[R-sig-ME] Does the “non-independent" data structure defined in mixed models follow the “independency” defined by probability theory?

Tue Sep 6 09:41:56 CEST 2016

Thank you Ben for the answer. Now I am wondering:

1) If I happened to have a grouping variable that is not by design, for instance my randomly selected observations turned out to show some site related characteristics, is it sound to apply a mixed model including site as random intercept? In practice, it is pretty common to use site as a fixed effect in the regression analysis (i.e. to detect the main effect after adjusting site effect), even site is not a factor in the experimental/observational design.

2) If site can be used as a random intercept, what is the exact criteria for non-independence (i.e. nested structure ) in the context of applying a mixed model? Not the same as what you defined below?

3) In case site can not be used as random intercept, but can be used as a fixed factor: I assume that if a categorical variable can be modeled as a fixed effect, it can also be modeled as random effect (both are trying to estimate an  effect, but using different ways). Additionally, there is no limitation about on what condition we can  use a variable as fixed factor during regression (you can apply any variable as an fixed effect if you hypothesie the effect, no non-independence requirements). Why do we need non-independence condition for the random factors?

Thanks

Regards,
Chun

-----Original Message-----
From: Ben Bolker [mailto:bbolker at gmail.com] 
Sent: maandag, september 05, 2016 20:51
To: Chen, Chun
Cc: r-sig-mixed-models at r-project.org
Subject: Re: [R-sig-ME] Does the “non-independent" data structure defined in mixed models follow the “independency” defined by probability theory?
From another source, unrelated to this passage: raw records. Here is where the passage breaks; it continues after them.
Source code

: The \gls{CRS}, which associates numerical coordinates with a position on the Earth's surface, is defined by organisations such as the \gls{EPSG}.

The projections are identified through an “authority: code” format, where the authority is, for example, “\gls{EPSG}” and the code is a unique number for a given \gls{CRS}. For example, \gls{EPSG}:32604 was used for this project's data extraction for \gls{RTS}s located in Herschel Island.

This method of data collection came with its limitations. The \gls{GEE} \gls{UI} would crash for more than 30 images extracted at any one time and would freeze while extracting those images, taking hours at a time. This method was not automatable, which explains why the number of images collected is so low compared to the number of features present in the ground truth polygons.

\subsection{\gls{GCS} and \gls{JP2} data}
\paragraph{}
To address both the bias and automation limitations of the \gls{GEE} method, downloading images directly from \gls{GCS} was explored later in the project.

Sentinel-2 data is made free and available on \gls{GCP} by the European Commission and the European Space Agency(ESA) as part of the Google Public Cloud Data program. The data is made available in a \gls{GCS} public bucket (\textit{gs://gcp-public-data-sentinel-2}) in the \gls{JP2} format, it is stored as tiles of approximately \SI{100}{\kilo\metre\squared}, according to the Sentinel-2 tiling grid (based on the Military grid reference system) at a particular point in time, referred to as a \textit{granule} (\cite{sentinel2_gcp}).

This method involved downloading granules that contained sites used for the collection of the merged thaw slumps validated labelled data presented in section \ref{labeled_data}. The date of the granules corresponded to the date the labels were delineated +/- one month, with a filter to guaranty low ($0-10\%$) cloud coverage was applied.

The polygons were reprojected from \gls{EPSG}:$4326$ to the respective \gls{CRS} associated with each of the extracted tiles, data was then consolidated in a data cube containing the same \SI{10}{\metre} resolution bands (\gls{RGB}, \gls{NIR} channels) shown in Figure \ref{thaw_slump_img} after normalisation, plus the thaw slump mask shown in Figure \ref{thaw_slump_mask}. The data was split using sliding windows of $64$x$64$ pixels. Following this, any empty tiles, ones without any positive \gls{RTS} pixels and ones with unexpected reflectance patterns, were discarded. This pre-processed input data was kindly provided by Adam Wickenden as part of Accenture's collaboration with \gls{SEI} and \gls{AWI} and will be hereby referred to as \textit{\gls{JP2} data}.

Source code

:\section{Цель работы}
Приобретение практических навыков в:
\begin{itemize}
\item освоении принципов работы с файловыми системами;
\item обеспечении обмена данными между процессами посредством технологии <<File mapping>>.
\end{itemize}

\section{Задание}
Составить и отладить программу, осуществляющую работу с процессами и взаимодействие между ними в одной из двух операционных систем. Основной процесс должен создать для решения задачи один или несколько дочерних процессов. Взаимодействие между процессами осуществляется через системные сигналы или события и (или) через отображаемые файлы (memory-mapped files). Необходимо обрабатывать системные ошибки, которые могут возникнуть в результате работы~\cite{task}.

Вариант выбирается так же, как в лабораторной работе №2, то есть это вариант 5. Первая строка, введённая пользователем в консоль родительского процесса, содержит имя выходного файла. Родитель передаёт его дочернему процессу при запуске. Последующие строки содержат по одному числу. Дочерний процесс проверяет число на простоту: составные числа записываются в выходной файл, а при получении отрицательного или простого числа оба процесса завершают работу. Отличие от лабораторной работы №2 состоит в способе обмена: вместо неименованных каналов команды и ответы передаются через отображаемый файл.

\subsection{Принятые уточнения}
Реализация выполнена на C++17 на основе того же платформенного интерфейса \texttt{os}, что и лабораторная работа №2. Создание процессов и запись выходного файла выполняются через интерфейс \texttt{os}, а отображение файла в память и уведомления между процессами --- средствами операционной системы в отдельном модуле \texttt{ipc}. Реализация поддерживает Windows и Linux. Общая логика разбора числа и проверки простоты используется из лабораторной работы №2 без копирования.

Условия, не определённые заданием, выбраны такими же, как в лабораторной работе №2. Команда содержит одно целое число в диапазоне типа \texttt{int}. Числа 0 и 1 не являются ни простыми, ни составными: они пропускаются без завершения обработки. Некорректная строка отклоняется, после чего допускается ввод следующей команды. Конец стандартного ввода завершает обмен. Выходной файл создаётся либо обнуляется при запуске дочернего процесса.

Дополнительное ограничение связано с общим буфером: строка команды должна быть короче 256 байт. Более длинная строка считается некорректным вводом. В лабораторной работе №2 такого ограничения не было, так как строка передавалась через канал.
On Mon, Sep 5, 2016 at 4:08 AM, Chen, Chun <chun.chen at wur.nl> wrote:
> Dear all,
>
> I am bit puzzled by definition of the “nested data” or “non-independent data” structure in the mixed model.
>
> >From the statistical point of view, independency is defined as the probabilities of selecting two observations are not influencing each other. In this case, if I design an experiment where I on purposely select two observations from the same group (or strata), then later on we can say these two observations are dependent. However, if I am doing a sampling with replacement and by coincidence I selected one observations twice (e.g. throw a dice twice and by coincidence we get both a “6” each time). The probability of selecting these two observations are indeed not influencing each other and they are independent.
>
> My questions are:
>
> What’s the definition of the “non-independent data” that is often 
> referred in mixed modeling? Is it the same concept as “independency” 
> defined by probability theory, which is relevant by how the 
> observations are selected, rather than how the observations look alike 
> in the final sample

   (You say "questions" here, but there really seems to be only one question here.)

  Yes, mixed modeling defines grouping variables based on experimental/observational design.  That is, grouping variables are identifiers that are believed *a priori* to be associated with non-independence of observations with the same identifier values.

  Ben Bolker